I did see pictures and such of her then and thought, she's a girl, cool, girls are cool, she's all right.

Then recent behavior, then this .... what is this? A cry for attention? Making up for a short-coming? Something to feed the need to shock much like Lady Gaga or Madonna before her?


I don't care about celebrity news and gossip. It's all fluff.

I comment on feminine beauty in my blog and ordinarily, Miley has it, but not here. She would get arrested in my home town for wearing that openly. It bothers me. Why does a girl have to debase herself to get attention?

Myself, I hate attention. It ruffles my anxiety feathers.

Saturday, March 17, 2012

Shame

How much do you know about me? If you read this blog, you know that I have some problems, some big ones.

The truth is that I never left home. I couldn't. Number one, I can't exactly deal if I have nowhere to hide from the things that cause me anxiety. Being my myself in an unfamiliar location would cause like a tetra-disaster panic attack.

Number 2, I never really made a lot of money. I am an old grocery stocker. I was content to do this but for one reason or another, it did not last more than 10 years (mainly because the store closed).

Number three, I worry about my mom a lot. Given the verbally abusiveness of my father, who would be here to keep the peace? Who would do the chores for them? They wouldn't. I do anything for my my mom, it seems only right.

However, I am 36 years old now. I am childless, never have been in a serious loving relationship. Sex is NOT love. It is BIOLOGY.

I have a sedate life. I write stories. I listen to music. I keep to myself because I don't like being a bother. I do like to talk to interested people but such things do not occur around here.

I don't want to cost money but I do, a lot of it. Why is this? Why should it cost money to live? What benefit would come if I did not live? This question loops in my mind occasionally.

I am not well. I have a debilitating condition. You don't know how bad anxiety order is until it is pushed to far. Things I do when it is pushed too far? I tremble, my heart pounds, I sweat. I cut myself. I cry. I am sorely tempted (when I have it) to overdose on my med. Go to sleep forever. I close in, become super avoidant. People mistake this for 'bitchiness' 'feminization' or 'weakness'. It is NOT. I don't want to be pushed over that edge. It is so easy to do, to fall into that trap.

This shame is strong enough to cause suicidal feelings on its own. I will never get better. I will always have anxiety issues, my prostate gland is stress-damaged, it will be sick in the future.

What future? Will it be any different from right now? This worries me a great deal.

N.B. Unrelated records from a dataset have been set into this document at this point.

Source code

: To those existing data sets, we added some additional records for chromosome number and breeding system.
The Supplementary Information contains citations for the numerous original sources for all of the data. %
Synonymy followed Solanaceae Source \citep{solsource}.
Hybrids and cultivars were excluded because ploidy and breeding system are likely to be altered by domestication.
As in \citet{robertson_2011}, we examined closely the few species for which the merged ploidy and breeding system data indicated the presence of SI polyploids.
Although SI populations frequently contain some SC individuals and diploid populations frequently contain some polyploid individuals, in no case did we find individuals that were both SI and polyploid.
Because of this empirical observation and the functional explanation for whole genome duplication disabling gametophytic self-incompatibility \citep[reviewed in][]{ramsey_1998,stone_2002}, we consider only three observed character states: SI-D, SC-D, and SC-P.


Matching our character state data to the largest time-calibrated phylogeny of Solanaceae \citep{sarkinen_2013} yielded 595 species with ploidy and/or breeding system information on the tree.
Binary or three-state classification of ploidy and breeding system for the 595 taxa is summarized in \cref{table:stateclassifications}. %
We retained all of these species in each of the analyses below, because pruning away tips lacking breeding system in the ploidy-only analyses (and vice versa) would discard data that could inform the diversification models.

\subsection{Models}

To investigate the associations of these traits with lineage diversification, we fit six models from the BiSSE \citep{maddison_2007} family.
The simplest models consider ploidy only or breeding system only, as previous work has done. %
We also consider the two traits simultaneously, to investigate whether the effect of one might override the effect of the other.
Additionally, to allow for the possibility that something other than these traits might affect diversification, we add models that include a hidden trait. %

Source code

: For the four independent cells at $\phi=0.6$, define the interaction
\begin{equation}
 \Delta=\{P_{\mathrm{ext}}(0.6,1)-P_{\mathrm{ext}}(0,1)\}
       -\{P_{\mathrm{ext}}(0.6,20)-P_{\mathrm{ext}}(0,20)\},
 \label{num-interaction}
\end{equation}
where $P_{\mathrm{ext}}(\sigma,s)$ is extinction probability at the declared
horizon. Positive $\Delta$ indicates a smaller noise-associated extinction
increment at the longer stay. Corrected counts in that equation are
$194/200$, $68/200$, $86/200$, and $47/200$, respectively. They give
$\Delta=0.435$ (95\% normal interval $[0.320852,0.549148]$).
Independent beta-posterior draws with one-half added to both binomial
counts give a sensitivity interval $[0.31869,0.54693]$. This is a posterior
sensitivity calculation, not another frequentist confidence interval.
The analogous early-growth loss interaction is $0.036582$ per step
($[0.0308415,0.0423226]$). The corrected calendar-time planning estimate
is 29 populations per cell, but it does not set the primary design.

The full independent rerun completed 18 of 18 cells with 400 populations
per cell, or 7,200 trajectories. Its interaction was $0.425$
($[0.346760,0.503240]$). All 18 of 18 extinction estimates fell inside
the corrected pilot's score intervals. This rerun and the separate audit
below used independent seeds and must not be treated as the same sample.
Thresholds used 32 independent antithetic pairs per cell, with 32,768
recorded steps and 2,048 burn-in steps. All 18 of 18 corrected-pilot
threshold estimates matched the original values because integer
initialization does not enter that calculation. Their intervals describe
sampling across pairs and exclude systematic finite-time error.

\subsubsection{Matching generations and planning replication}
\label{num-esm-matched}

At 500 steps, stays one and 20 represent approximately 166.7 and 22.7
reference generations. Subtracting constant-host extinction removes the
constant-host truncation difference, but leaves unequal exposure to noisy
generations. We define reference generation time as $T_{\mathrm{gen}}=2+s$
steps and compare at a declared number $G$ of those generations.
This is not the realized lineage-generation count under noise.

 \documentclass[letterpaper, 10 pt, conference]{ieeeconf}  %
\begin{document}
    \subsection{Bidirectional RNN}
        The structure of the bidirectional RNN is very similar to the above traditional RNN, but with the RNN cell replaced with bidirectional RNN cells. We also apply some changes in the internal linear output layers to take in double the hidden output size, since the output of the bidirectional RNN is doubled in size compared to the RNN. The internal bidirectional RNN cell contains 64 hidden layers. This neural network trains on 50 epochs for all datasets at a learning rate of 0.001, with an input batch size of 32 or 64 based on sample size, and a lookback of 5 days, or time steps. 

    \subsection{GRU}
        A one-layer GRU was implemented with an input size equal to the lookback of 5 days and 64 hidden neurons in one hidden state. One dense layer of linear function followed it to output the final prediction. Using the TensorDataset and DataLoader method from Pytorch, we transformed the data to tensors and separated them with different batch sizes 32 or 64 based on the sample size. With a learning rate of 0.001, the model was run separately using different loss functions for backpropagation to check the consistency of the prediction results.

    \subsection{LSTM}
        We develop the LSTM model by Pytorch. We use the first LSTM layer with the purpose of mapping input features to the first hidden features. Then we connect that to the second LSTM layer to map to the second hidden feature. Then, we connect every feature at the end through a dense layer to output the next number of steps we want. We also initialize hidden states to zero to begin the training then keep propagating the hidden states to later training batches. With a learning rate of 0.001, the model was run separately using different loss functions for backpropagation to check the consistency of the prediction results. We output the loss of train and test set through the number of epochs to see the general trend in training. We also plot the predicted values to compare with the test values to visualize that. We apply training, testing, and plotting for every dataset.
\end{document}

Leaving home would be good, for them, though I doubt that, but not for me. I am a failure as a human male.

I wish I never was.

I won't sully my blog with things like this. If you want to know the real story, you can e~mail me.

I am an individual with a personal pain. I am not like you or anyone else. I will focus on something else, then wait until conditions are right (my dad takes a nap) to do some chores.

You may think this is uncool, that I am a loser. No, friend, you are a loser for not knowing the whole story before you pass judgment. I am going to need help to get better, to live on my own. I can't do this on my own.